Thursday, September 25, 2014

Death Dealers


So one of my current bathroom reads is Talk of the Devil by Riccardo Orizio about his interviews with 7 dictators. My main motivation to read it is to help me breathe a bit more life into all of my antagonists, not just the ones in Tempest Makers.

Sometimes, when a story begins, the bad guy doesn't always start out as a bad guy.

I know you know this.

My interest in the evolution of a proper bad guy lie in the evolution of the character's psychology, whether it's the antagonist in question or the influenced society, environment, or universe the antagonist affects. Rumors and misinformation are huge catalysts to this evolution. This progression fascinates me because it's as subtle and varied as being born on a winter's day at sunrise in Buffalo, New York versus being born at sunset in the middle of a heatwave in Phoenix, Arizona. 

How many times has history sorted out and revealed just how "bad" or "not that bad" someone is. But it took time, and the distance of it to give us more of an unemotional look, when we're not hindered so much by what society thinks while the wound is still fresh and when, most, if not all, the "players" are either dead or politically impotent.

Sometimes you have to take a step back and take a deep breath.

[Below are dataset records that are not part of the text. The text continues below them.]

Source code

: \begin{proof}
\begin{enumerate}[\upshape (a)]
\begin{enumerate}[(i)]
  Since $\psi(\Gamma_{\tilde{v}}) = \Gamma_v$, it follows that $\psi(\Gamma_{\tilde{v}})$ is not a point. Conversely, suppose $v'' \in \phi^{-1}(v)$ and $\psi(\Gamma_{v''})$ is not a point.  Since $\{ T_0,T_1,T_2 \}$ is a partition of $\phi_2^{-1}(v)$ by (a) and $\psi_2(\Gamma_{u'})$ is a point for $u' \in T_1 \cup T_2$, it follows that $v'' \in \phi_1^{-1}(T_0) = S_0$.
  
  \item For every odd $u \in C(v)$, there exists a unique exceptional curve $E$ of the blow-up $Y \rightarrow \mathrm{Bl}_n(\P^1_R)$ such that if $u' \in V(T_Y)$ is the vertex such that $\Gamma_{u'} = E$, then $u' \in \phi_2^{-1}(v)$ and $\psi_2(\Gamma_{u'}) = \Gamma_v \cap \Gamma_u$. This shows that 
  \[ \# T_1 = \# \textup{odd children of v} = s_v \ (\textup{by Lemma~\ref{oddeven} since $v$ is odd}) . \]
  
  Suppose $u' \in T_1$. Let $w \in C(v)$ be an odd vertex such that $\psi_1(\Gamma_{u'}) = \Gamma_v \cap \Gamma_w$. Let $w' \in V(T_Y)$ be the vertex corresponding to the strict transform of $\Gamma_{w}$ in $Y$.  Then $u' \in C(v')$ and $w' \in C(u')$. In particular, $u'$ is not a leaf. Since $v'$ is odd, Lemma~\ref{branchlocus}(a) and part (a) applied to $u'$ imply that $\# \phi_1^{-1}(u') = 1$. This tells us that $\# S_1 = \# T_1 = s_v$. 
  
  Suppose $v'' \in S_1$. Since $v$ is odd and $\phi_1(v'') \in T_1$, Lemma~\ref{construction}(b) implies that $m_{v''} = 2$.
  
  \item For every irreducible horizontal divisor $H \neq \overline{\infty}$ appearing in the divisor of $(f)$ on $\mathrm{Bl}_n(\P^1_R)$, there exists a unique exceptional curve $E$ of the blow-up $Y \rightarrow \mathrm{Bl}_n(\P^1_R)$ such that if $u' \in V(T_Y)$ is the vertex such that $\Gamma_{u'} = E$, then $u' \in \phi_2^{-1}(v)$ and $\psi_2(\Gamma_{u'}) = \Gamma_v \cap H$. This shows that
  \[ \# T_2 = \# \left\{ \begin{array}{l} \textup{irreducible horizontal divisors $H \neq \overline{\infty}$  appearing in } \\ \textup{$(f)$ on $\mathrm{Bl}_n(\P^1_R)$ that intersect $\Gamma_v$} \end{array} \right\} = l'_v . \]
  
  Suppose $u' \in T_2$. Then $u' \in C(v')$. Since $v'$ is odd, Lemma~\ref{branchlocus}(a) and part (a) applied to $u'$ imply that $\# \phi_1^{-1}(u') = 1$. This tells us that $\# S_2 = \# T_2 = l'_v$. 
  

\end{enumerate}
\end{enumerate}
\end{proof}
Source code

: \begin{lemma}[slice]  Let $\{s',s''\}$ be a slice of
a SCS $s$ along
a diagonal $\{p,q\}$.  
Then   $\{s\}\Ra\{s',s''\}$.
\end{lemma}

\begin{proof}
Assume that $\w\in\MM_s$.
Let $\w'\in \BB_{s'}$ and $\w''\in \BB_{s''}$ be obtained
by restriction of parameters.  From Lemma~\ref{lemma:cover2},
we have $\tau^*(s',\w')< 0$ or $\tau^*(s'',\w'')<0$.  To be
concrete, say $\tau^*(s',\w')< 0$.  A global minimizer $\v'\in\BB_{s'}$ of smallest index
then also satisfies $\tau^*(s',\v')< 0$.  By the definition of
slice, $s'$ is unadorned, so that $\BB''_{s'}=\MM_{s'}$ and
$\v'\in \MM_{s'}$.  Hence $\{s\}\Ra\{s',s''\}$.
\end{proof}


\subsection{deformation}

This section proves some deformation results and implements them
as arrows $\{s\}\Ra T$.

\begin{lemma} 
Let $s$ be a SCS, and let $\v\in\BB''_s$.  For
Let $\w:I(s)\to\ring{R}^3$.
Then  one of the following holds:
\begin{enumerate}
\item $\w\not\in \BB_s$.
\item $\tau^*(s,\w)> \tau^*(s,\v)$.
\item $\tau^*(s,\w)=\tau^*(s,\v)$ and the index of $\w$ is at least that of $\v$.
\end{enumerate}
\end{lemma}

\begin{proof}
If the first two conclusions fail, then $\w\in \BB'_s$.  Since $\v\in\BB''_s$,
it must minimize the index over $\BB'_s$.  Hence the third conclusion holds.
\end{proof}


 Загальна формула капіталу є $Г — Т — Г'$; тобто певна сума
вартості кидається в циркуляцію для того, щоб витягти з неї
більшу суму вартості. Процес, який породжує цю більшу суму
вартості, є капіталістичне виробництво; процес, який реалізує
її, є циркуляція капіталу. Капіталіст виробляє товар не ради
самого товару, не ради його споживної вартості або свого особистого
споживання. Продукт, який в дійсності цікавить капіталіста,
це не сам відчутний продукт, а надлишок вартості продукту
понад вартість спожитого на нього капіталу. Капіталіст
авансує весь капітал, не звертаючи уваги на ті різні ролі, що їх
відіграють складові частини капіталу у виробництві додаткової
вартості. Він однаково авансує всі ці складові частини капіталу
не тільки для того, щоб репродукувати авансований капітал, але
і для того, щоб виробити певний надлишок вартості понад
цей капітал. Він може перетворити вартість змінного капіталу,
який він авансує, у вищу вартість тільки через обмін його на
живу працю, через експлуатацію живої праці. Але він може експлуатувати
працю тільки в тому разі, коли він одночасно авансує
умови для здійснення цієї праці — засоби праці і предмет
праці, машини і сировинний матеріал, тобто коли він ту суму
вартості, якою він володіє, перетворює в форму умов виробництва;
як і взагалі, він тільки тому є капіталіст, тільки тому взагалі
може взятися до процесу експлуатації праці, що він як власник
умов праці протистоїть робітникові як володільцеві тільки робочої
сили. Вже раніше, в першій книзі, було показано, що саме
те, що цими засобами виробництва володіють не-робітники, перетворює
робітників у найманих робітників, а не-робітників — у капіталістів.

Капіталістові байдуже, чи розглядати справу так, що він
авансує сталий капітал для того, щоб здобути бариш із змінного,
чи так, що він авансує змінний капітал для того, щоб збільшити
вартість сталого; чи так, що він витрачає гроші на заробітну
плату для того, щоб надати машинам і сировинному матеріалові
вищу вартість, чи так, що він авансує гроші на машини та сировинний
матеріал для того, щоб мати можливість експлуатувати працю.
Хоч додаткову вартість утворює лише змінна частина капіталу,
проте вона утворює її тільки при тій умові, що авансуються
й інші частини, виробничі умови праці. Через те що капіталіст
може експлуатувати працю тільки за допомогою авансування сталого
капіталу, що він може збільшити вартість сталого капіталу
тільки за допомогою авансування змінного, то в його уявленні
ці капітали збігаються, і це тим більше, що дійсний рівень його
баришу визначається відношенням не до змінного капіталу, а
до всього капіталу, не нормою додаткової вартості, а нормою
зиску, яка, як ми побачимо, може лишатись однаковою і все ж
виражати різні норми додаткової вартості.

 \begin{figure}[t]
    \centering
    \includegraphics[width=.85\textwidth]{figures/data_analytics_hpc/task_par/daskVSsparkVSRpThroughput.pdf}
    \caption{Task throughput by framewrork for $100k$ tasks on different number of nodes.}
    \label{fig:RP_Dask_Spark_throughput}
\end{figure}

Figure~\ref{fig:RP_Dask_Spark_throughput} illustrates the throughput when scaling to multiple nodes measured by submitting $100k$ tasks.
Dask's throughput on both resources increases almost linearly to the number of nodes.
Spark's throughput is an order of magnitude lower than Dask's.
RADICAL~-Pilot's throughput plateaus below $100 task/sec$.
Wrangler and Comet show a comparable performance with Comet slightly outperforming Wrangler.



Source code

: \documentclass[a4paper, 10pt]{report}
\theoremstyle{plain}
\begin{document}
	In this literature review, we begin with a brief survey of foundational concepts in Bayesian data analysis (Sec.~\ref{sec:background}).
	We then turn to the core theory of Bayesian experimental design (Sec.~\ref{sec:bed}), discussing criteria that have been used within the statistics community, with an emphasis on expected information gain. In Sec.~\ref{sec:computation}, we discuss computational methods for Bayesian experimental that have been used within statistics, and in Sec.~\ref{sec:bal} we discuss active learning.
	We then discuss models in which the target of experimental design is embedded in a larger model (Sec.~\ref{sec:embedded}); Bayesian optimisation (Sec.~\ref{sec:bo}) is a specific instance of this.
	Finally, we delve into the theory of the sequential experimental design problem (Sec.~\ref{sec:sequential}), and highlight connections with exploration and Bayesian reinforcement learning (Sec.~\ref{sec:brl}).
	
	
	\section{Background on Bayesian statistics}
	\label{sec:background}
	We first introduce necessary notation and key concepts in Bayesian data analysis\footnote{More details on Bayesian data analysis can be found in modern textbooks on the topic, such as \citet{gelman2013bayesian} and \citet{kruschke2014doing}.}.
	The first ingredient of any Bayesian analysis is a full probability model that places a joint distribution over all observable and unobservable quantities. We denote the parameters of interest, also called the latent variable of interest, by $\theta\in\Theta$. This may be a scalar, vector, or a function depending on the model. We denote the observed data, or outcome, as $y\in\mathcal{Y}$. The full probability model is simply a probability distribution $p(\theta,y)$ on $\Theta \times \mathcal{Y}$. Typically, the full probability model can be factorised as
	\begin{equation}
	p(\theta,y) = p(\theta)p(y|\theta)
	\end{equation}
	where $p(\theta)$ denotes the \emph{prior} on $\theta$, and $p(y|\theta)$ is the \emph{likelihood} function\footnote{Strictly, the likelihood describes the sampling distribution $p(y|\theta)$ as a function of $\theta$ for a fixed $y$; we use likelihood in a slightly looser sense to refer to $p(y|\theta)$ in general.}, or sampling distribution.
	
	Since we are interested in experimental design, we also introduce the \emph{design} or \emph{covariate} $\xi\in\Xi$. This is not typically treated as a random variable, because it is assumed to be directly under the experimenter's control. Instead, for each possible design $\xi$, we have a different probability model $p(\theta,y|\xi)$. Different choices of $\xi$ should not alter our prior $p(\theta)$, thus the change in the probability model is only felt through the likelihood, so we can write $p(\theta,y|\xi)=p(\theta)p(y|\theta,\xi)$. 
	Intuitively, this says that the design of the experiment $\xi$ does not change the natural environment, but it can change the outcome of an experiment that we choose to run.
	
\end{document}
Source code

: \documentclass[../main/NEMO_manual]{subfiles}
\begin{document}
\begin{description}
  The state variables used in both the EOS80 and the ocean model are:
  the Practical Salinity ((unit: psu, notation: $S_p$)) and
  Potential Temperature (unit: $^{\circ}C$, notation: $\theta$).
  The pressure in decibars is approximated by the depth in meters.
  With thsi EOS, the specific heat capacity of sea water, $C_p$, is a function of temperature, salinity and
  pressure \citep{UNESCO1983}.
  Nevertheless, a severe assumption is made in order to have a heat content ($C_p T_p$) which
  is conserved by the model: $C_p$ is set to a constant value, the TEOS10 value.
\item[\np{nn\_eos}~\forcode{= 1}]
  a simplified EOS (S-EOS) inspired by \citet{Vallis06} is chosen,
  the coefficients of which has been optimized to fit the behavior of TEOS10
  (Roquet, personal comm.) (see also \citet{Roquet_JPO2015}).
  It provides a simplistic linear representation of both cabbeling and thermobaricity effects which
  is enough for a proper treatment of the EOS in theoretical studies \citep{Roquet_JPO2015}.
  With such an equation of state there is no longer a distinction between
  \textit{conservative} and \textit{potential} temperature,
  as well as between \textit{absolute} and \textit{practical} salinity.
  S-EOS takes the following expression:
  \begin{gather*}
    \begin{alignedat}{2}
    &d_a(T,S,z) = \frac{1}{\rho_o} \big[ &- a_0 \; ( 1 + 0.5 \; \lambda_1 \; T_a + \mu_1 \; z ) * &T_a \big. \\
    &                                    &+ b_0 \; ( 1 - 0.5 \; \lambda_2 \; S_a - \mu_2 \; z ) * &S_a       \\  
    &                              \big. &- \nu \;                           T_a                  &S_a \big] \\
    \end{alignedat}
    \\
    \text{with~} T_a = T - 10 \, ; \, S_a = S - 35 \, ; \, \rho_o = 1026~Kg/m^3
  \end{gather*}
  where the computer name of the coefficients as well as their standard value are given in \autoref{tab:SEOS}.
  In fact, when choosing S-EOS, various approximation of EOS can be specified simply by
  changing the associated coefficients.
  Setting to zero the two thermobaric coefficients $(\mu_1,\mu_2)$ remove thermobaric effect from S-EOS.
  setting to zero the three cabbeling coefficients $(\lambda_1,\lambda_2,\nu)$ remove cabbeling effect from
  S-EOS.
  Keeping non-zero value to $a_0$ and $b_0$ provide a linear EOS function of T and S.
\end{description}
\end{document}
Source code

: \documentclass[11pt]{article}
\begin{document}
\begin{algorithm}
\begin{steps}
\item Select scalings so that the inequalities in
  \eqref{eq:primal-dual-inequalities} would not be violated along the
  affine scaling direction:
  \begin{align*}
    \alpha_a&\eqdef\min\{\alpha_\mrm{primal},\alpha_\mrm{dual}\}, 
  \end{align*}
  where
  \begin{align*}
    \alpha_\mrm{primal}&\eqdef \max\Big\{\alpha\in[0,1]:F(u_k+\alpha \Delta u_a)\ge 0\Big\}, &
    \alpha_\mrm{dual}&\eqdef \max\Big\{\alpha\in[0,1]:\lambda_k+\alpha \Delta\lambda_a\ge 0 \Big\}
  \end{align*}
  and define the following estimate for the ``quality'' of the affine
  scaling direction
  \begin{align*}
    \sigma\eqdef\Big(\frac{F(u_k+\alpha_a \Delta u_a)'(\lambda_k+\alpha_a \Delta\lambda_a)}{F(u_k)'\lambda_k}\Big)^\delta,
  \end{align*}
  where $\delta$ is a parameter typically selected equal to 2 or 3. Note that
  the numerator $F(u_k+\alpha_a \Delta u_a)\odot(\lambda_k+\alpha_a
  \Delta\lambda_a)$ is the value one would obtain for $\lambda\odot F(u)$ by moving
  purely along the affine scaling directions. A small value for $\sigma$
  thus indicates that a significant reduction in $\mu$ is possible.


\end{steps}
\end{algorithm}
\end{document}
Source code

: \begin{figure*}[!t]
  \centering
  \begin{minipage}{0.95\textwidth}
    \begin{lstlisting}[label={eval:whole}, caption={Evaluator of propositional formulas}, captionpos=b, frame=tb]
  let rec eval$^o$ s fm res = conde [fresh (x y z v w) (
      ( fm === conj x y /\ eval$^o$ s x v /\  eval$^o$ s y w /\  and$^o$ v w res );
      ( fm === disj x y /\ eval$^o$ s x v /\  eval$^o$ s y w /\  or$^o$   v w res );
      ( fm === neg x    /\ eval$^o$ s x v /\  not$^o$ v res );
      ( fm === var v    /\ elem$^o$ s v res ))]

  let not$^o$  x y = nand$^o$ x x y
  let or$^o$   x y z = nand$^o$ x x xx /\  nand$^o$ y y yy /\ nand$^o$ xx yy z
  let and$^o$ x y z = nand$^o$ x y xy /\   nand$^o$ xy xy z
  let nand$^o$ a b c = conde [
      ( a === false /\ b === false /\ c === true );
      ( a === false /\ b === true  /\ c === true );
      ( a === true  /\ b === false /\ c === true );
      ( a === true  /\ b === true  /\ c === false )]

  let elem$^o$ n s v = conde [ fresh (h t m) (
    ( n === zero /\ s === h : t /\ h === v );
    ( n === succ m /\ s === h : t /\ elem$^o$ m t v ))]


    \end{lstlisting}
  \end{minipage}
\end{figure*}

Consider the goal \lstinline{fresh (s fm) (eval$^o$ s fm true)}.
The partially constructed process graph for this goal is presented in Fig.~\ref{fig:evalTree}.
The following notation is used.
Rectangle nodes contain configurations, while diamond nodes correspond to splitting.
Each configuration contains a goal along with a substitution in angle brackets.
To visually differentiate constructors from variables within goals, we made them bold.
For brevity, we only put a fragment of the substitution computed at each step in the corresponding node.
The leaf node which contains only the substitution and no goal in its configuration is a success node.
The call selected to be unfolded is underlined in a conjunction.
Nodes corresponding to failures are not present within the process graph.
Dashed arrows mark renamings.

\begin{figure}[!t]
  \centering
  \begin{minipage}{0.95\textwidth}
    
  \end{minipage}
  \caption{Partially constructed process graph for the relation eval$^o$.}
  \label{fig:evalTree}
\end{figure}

On the other side of that same coin, I do so love a bad guy when you have no idea why he is So. Damn. Bad. An excellent example is Javier Bardem's character Anton Chigurh in No Country for Old Men. You don't have time to wonder what happened in his life as to why he's so bad. There's no room or time for sympathy. He's just, flat out, unapologetic, and perfect at being bad.

Monday, September 1, 2014

We. Are. Superheroes. OR, How I Channel My Rage


I'm self-publishing Tempest Makers this year. I have a date in my head, but it's not set in stone until I can officially sort out the cover design, formatting, marketing, and finish with final editing.
But the point is I will self-publish a story by the end of the year.

When I realized I'd publish soon, the first emotion I felt was joy, followed by nausea, then relief (not relief from throwing up, because I didn't). The sense of knowing I'm so close to transferring my energy from this story to the next is invigorating.

It's said when you publish the first story, the rest fall out of your head and onto paper.
Yeah. I get that now.

DUH, I'm a little nervous, but I'm happy/surprised I'm taking this all so well. I'm pretty sure it's because I have a great source of writers who've successfully self-published and are happy to help me.

My choice to self-publish came after a lot of thought, but the reason most important to me was that I wanted to see if I could do it. I dated a guy several years ago, and he said he thought I was brilliant because instead of not knowing the answer to a question and going on with life not finding out the answer, I look for the answer. I was flattered because, 1, this guy was not one to freely give out ego boosters like that, and 2, I care about the Answer, whatever it is. I'm curious about it. I'd like to know________. When I know, I'll either look more into it, or tuck it away in the Random Crap File and maybe bring it up at a party, Gathering, or interview (Not as unprofessional as you may think.).

I guess I don't see a reason in slowing down my momentum or deciding now is a good time to put on rose-tinted glasses.

I understand being tired, and falling out of love with your writing, and getting into fights with it, and having an ugly cry because it hates you because you've read and/or edited the same line that feels like a zillion times, and you 2 take a break to "see other people," to come back and fall in love all over again.

If I do decide to publish with a House, I'll know what I'm doing. I'll understand the "guts" of promotion and working with others as a writer with an editor's perspective and if there is an issue with or question about promotions, formatting, cover design, etc., I'll be able to verbalize my needs in an intelligent way.

Is what I'm doing nuts? …Relative to what?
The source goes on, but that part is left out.